*Work to be completed*.
Look for the word "renormalization" in the data below, and copy every line that holds it.

● ● ● ● ● ● ●

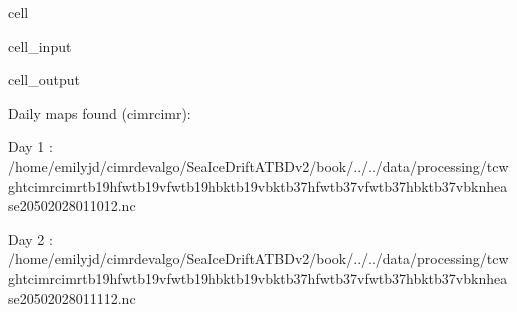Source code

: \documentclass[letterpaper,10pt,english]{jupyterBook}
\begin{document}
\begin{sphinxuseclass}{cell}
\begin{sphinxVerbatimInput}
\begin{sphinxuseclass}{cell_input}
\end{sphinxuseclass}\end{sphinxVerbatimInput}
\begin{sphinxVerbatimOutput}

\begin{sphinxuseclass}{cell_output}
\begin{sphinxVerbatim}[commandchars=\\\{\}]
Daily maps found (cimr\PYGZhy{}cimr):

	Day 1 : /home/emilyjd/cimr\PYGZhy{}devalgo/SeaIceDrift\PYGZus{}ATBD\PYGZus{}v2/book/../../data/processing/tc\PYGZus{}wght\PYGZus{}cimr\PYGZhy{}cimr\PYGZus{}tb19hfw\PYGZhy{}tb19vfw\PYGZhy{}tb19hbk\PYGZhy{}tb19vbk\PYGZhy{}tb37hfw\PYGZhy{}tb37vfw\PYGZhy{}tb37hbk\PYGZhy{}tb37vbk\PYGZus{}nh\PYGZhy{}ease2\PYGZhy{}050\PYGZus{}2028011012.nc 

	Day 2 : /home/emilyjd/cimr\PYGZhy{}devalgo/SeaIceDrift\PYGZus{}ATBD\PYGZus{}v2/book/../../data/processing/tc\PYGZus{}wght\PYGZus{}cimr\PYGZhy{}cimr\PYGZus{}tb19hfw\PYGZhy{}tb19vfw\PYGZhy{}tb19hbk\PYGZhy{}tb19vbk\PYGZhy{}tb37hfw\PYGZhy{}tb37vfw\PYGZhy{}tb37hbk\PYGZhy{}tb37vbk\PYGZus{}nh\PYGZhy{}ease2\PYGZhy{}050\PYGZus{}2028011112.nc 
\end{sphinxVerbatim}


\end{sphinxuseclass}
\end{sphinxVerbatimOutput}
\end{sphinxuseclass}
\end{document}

● ● ● ● ● ● ●

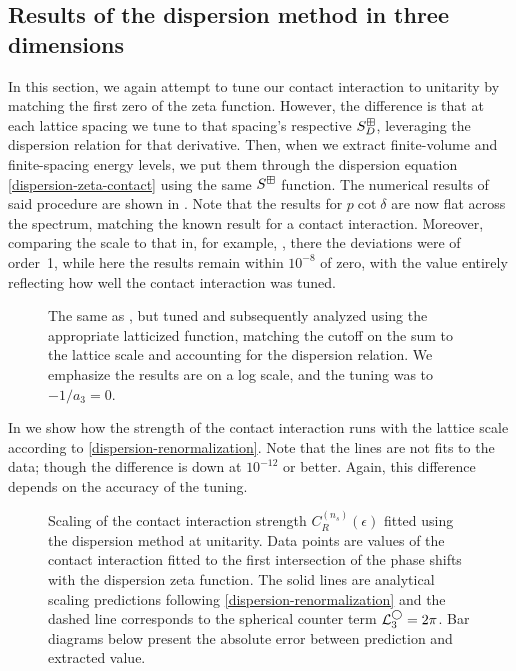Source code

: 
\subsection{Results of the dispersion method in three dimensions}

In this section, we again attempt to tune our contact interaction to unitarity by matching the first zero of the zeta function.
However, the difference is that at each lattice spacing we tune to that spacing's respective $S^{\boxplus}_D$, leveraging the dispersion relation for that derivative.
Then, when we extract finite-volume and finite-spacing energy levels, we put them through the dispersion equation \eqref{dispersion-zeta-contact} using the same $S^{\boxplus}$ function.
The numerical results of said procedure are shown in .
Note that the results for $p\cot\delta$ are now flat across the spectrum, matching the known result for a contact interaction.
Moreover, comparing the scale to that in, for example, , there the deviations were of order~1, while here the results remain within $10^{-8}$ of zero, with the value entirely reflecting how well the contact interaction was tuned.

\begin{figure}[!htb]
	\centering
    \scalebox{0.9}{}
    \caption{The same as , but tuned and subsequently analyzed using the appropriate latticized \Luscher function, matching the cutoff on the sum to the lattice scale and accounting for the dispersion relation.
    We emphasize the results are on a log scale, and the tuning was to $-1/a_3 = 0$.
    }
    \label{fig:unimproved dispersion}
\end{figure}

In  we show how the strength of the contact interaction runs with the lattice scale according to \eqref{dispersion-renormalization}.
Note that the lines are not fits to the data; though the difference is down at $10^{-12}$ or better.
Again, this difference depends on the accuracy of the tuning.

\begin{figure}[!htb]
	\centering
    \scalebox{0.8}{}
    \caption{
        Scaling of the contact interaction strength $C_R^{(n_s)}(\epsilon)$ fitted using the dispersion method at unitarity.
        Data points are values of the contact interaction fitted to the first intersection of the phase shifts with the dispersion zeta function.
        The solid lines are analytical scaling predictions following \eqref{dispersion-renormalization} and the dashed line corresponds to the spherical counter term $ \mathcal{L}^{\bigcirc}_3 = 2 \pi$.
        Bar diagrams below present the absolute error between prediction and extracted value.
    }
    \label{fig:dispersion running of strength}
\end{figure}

● ● ● ● ● ● ●

*Response below*.
In  we show how the strength of the contact interaction runs with the lattice scale according to \eqref{dispersion-renormalization}.
        The solid lines are analytical scaling predictions following \eqref{dispersion-renormalization} and the dashed line corresponds to the spherical counter term $ \mathcal{L}^{\bigcirc}_3 = 2 \pi$.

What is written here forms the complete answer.